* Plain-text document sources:
—————
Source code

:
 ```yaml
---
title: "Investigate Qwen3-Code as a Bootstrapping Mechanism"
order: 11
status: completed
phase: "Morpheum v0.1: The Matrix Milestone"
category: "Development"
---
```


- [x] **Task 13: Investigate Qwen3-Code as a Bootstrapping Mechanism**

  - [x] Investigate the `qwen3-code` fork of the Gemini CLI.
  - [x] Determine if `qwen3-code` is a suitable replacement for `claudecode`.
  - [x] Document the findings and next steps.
—————
Would you mind copying all of the records exactly?

Source code

:
 ```yaml
---
title: "Investigate Qwen3-Code as a Bootstrapping Mechanism"
order: 11
status: completed
phase: "Morpheum v0.1: The Matrix Milestone"
category: "Development"
---
```


- [x] **Task 13: Investigate Qwen3-Code as a Bootstrapping Mechanism**

  - [x] Investigate the `qwen3-code` fork of the Gemini CLI.
  - [x] Determine if `qwen3-code` is a suitable replacement for `claudecode`.
  - [x] Document the findings and next steps.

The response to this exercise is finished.